Mr COBB(11.39 a.m.) —I too am pleased to contribute to the debate on the Australian Sports Drug Agency Amendment Bill 1996 and to echo the sentiments of previous speakers from both sides of the chamber. I think it is tremendous when we get bipartisan support for something that will keep Australia near the head of the world in keeping undesirable drugs out of sport.

The purpose of the bill is to amend the Australian Sports Drug Agency Act to facilitate more effective cooperation between the ASDA and international sporting organisations, to increase the effectiveness of Australia's anti-doping program and to set out clear procedures, rights and obligations to reduce challenges based on legal technicalities in relation to positive tests. I will return to that later.

Particularly when we are to have the Sydney Games in the year 2000, we want to make sure that the games are the Olympic Games and not the `Synthetic Games'. Drugs in sport go back

not only many years but also many centuries. In the third century BC, in the ancient Greek Olympics, athletes were using mushrooms and meat in strange ways to try and enhance their performance. Milo of Croton, one of the great athletes of the past, was supposed to have used special herbs and magic potions, eaten raw meat and done all sorts of strange things to enhance his performance. He died of an early massive heart attack, I heard, and perhaps that was some precursor to what has been happening in recent years here.

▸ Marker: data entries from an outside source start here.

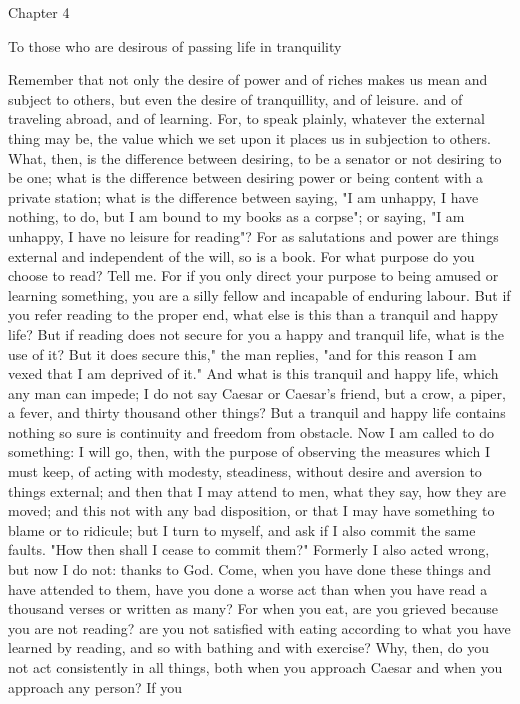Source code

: \documentclass[a4paper]{article}
\begin{document}
Chapter 4

To those who are desirous of passing life in tranquility

    Remember that not only the desire of power and of riches makes us mean and
subject to others, but even the desire of tranquillity, and of leisure. and of
traveling abroad, and of learning. For, to speak plainly, whatever the external
thing may be, the value which we set upon it places us in subjection to others.
What, then, is the difference between desiring, to be a senator or not desiring
to be one; what is the difference between desiring power or being content with
a private station; what is the difference between saying, "I am unhappy, I have
nothing, to do, but I am bound to my books as a corpse"; or saying, "I am
unhappy, I have no leisure for reading"? For as salutations and power are
things external and independent of the will, so is a book. For what purpose do
you choose to read? Tell me. For if you only direct your purpose to being
amused or learning something, you are a silly fellow and incapable of enduring
labour. But if you refer reading to the proper end, what else is this than a
tranquil and happy life? But if reading does not secure for you a happy and
tranquil life, what is the use of it? But it does secure this," the man
replies, "and for this reason I am vexed that I am deprived of it." And what is
this tranquil and happy life, which any man can impede; I do not say Caesar or
Caesar's friend, but a crow, a piper, a fever, and thirty thousand other
things? But a tranquil and happy life contains nothing so sure is continuity
and freedom from obstacle. Now I am called to do something: I will go, then,
with the purpose of observing the measures which I must keep, of acting with
modesty, steadiness, without desire and aversion to things external; and then
that I may attend to men, what they say, how they are moved; and this not with
any bad disposition, or that I may have something to blame or to ridicule; but
I turn to myself, and ask if I also commit the same faults. "How then shall I
cease to commit them?" Formerly I also acted wrong, but now I do not: thanks to
God.
    Come, when you have done these things and have attended to them, have you
done a worse act than when you have read a thousand verses or written as many?
For when you eat, are you grieved because you are not reading? are you not
satisfied with eating according to what you have learned by reading, and so
with bathing and with exercise? Why, then, do you not act consistently in all
things, both when you approach Caesar and when you approach any person? If you
\end{document}
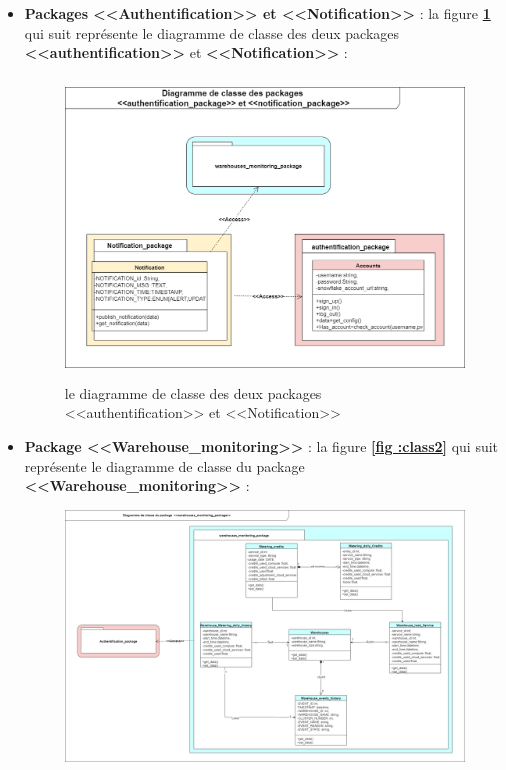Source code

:         \begin{itemize}
            \item\textbf{Packages <<Authentification>> et <<Notification>>} : la figure \textbf{\ref{fig :class1}} qui suit représente le diagramme de classe des deux packages \textbf{<<authentification>>} et \textbf{<<Notification>>} : 
            \begin{figure}[H]
                \centering
                \includegraphics[width =0.8\linewidth , height =8cm]{img/conception/class_auth_notif.png}
                \caption{le diagramme de classe des deux packages <<authentification>> et <<Notification>>}
                \label{fig :class1}
                \end{figure}
            \item\textbf{Package <<Warehouse\_monitoring>>} : la figure \textbf{\ref{fig :class2}} qui suit représente le diagramme de classe du package \textbf{<<Warehouse\_monitoring>>} : 
            \begin{figure}[H]
                \centering
                \includegraphics[width =0.8\linewidth]{img/conception/class_warehouse.png}

\end{figure}
\end{itemize}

Anti-doping initiatives in the world did not really kick off until about 1960 when we had the Council of Europe—21 western European countries which passed a resolution against the use of doping substances in sport. Later, around 1965, with the increased use of drugs in Olympic Games, the IOC started to take a particular interest in the issue and adopted a resolution. Things have moved on from there. Drug testing was instituted for the first time at the 1968 Olympic Games in Mexico. Drug testing programs commenced in Australia in the early 1980s. The Australian Sports Drug Agency was established in 1990 and we now have a testing laboratory in Sydney which is IOC accredited and which will be the one, as I understand it, that will be doing the testing at the Sydney Olympics in the year 2000, only four years away.

The latest figures I have for 1994-95 show that in this country we have conducted 3,108 tests, 99 per cent of which were clear. There were 34 positive tests, which made up about one per cent of all the tests, and there was a high prevalence of those positive tests in the sports in which performance is enhanced by drugs—athletics, rowing, weight-lifting in particular, swimming, canoeing and the like. We hope that the number of positive drug test results can be reduced even further.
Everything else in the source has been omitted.